J'ai aussi investi - du temps, mais pas seulement - sur moi. Je me suis mis au sport, j'ai pris des leçons d'échecs, des leçons de danse. J'ai médité. J'ai lu. J'ai réfléchi. Dans quelques semaines - étape ultime de ce processus - je me ferai sans doute une retraite solitaire, quelque part vers le sud.
Je suis tombé sur moi
Je ne sais pas où tout cela me mènera vraiment. J'ai l'impression de savoir qui je suis, depuis quelques temps déjà. D'être déjà tombé sur moi au détour d'un chemin. "Sur le Pont Neuf j'ai rencontré / L'ancienne image de moi-même / Qui n'avait d'yeux que pour pleurer / De bouche que pour le blasphème". Pourtant, je continue de m'interroger. Jusqu'à quel point peut-on partir à la rencontre de soi ? Surtout, dans quelle mesure cela nous guérit-il vraiment ? "Sur le Pont Neuf j'ai rencontré / Mon double ignorant et crédule / Et je suis longtemps demeuré / Dans ma propre ombre qui recule".
J'en discutais encore il y a quelques jours avec une amie, après avoir évoqué ensemble L'Anomalie : "aimerais-tu te rencontrer ? Non pas un frère jumeau, mais toi-même ? Un double parfait". Ce n'est pas une question simple. Je me demande ce que je penserais de moi, si d'aventure je prenais un café avec mon double.
"Je me retrouve dehors avec mes lanternes, à la recherche de moi-même". Emily Dickinson
Est-ce que j'arriverais à avoir une conversation intéressante, avec moi-même ? Je serais sans doute tenté de me coacher. De me motiver à me dépasser, à exploiter au maximum mon potentiel. Ah, et je suis sûr que j'aimerais jouer une partie d'échecs avec ce joueur de mon exact niveau.

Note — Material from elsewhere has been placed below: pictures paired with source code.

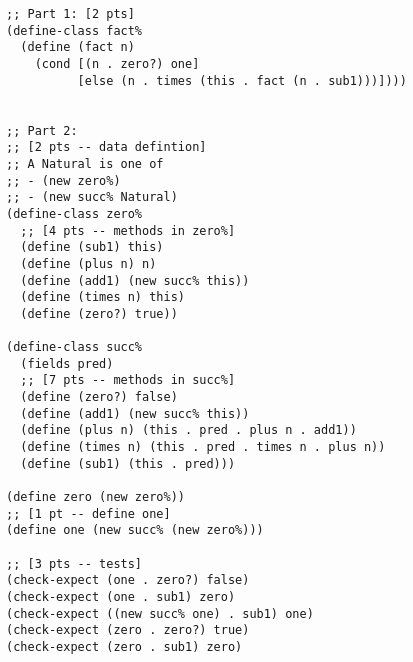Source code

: \documentclass[12pt]{article}                   %
\newenvironment{solution}{}{}
\begin{document}
\begin{solution}
\begin{verbatim}
;; Part 1: [2 pts]
(define-class fact%
  (define (fact n)
    (cond [(n . zero?) one]
          [else (n . times (this . fact (n . sub1)))])))


;; Part 2:
;; [2 pts -- data defintion]
;; A Natural is one of
;; - (new zero%)
;; - (new succ% Natural)
(define-class zero%
  ;; [4 pts -- methods in zero%]
  (define (sub1) this)
  (define (plus n) n)
  (define (add1) (new succ% this))
  (define (times n) this)
  (define (zero?) true))

(define-class succ%
  (fields pred)
  ;; [7 pts -- methods in succ%]
  (define (zero?) false)
  (define (add1) (new succ% this))
  (define (plus n) (this . pred . plus n . add1))
  (define (times n) (this . pred . times n . plus n))
  (define (sub1) (this . pred)))

(define zero (new zero%))
;; [1 pt -- define one]
(define one (new succ% (new zero%)))

;; [3 pts -- tests]
(check-expect (one . zero?) false)
(check-expect (one . sub1) zero)
(check-expect ((new succ% one) . sub1) one)
(check-expect (zero . zero?) true)
(check-expect (zero . sub1) zero)
\end{verbatim}
\newpage
\end{solution}
\end{document}
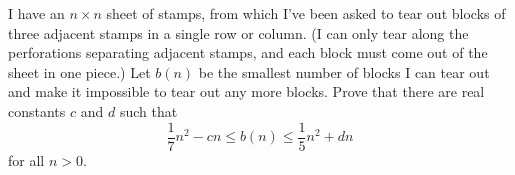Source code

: I have an $n \times n$ sheet of stamps, from which I've been asked to tear out blocks of three adjacent stamps in a single row or column. (I can only tear along the perforations separating adjacent stamps, and each block must come out of the sheet in one piece.) Let $b(n)$ be the smallest number of blocks I can tear out and make it impossible to tear out any more blocks. Prove that there are real constants $c$ and $d$ such that \[ \dfrac{1}{7} n^2 - cn \leq b(n) \leq \dfrac{1}{5} n^2 + dn  \] for all $n > 0$.
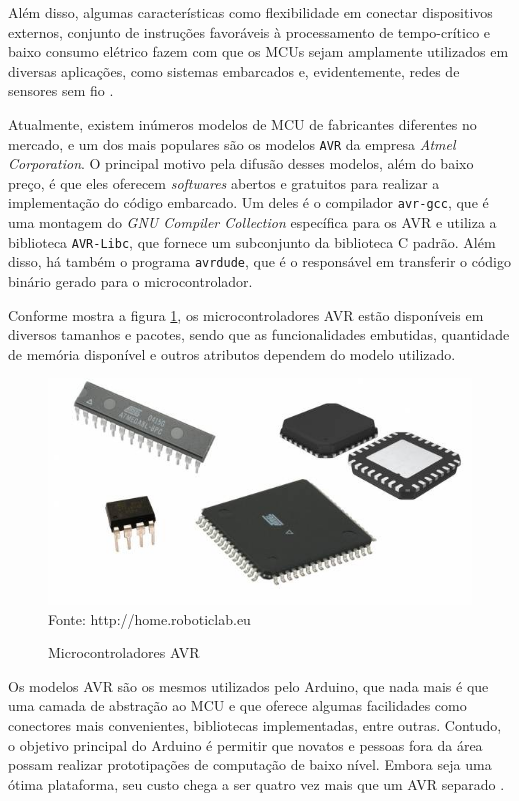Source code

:Além disso, algumas características como flexibilidade em conectar dispositivos externos, conjunto de
instruções favoráveis à processamento de tempo-crítico e baixo consumo elétrico fazem com que os MCUs sejam
amplamente utilizados em diversas aplicações, como sistemas embarcados e, evidentemente, redes de sensores sem
fio \cite{karl_willig2005}.

Atualmente, existem inúmeros modelos de MCU de fabricantes diferentes no mercado, e um dos mais populares são
os modelos \texttt{AVR} da empresa \textit{Atmel Corporation}. O principal motivo pela difusão desses modelos,
além do baixo preço, é que eles oferecem \textit{softwares} abertos e gratuitos para realizar a implementação
do código embarcado. Um deles é o compilador \texttt{avr-gcc}, que é uma montagem do \textit{GNU Compiler Collection}
específica para os AVR e utiliza a biblioteca \texttt{AVR-Libc}, que fornece um subconjunto da biblioteca C
padrão. Além disso, há também o programa \texttt{avrdude}, que é o responsável em transferir o código binário
gerado para o microcontrolador.

Conforme mostra a figura \ref{figura:avr}, os microcontroladores AVR estão disponíveis em diversos tamanhos e
pacotes, sendo que as funcionalidades embutidas, quantidade de memória disponível e outros atributos dependem
do modelo utilizado.

\begin{figure}[h]
	\caption{Microcontroladores AVR}
	\centering
	\includegraphics[scale=0.5]{../images/avr.jpg}
	\hspace{\linewidth}
	Fonte: http://home.roboticlab.eu
	\label{figura:avr}
\end{figure}

Os modelos AVR são os mesmos utilizados pelo Arduino, que nada mais é que uma camada de abstração ao MCU e que
oferece algumas facilidades como conectores mais convenientes, bibliotecas implementadas, entre outras.
Contudo, o objetivo principal do Arduino é permitir que novatos e pessoas fora da área possam realizar
prototipações de computação de baixo nível. Embora seja uma ótima plataforma, seu custo chega a ser quatro vez
mais que um AVR separado \cite{trevennor2012}.

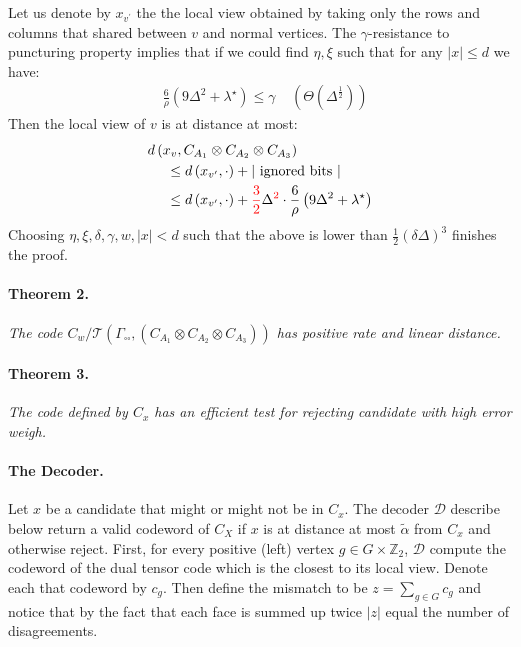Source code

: \documentclass{article}
\begin{document}
\begin{multicols*}{2}
 Let us denote by $x_{v^{\prime}}$ the the local view obtained by taking only the rows and columns that shared between $v$ and normal vertices. The $\gamma$-resistance to puncturing property implies that if we could find $ \eta, \xi  $ such that for any $ |x| \le d $ we have:
 \begin{equation*}
   \begin{split}
     &  \frac{6}{\rho} \left( 9\Delta^{2} + \lambda^{\star}  \right) \le \gamma \ \ \ \ \ \left( \Theta\left(  \Delta^{\frac{1}{2}} \right) \right)
   \end{split}
 \end{equation*}
 Then the local view of $v$ is at distance at most:
 \begin{equation*}
   \begin{split}
     & d\left(x_{v}, C_{A_{1}} \otimes C_{A_{2}} \otimes C_{A_{3}}\right) \\ 
     & \ \ \ \ \le d\left(x_{v^{\prime} }, \cdot \right) + |\text{ ignored bits }|\\
     & \ \ \ \ \le  d\left(x_{v^{\prime}}, \cdot \right) +  \color{red}\frac{3}{2} \color{black} \Delta^{\color{red} 2 \color{black} } \cdot \frac{6}{\rho} \left( 9\Delta^{2} + \lambda^{\star}  \right) 
   \end{split}
 \end{equation*}
 Choosing $ \eta, \xi, \delta, \gamma, w, |x| < d $ such that the above is lower than $\frac{1}{2}\left( \delta\Delta \right)^{3}$ finishes the proof. 
 \paragraph{Theorem 2.} \textit{ The code $C_{w} / \mathcal{T}\left( \Gamma_{\square \square}, \left(  C_{A_1} \otimes C_{A_2} \otimes C_{A_3} \right)  \right)  $ has positive rate and linear distance.}
 \paragraph{Theorem 3.} \textit{ The code defined by $C_{x}$ has an efficient test for rejecting candidate with high error weigh. } 
 \paragraph{The Decoder.} Let $x$ be a candidate that might or might not be in $C_{x}$. The decoder $\mathcal{D}$ describe below return a valid codeword of $C_{X}$ if $x$ is at distance at most $\tilde{\alpha}$ from $C_{x}$ and otherwise reject.
 First, for every positive (left) vertex $g\in G\times \mathbb{Z}_2 $,  $\mathcal{D}$ compute the codeword of the dual tensor code which is the closest to its local view. Denote each that codeword by $c_g$. 
 Then define the mismatch to be $z = \sum_{g \in G}{c_g} $ and notice that by the fact that each face is summed up twice $|z|$ equal the number of disagreements. 
 

\end{multicols*}
\end{document}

Peut-être serait-il possible de se surprendre soi-même. De s'amener à découvrir de nouveaux horizons. Peut-être qu'une telle rencontre serait déterminante, et - ce qui serait un comble - nous changerait tous les deux, pour toujours.
Ce blog m'aide probablement à partir à ma rencontre, depuis plus de dix ans maintenant. Je peux me relire, à l'occasion, pour me rappeler ce que je pensais, ou ce que je ressentais, à telle ou telle époque. Il me force aussi à chercher les mots pour exprimer ce que je veux dire, ce que je veux raconter. Se rencontrer, donc, une bonne fois, pour pouvoir se raconter.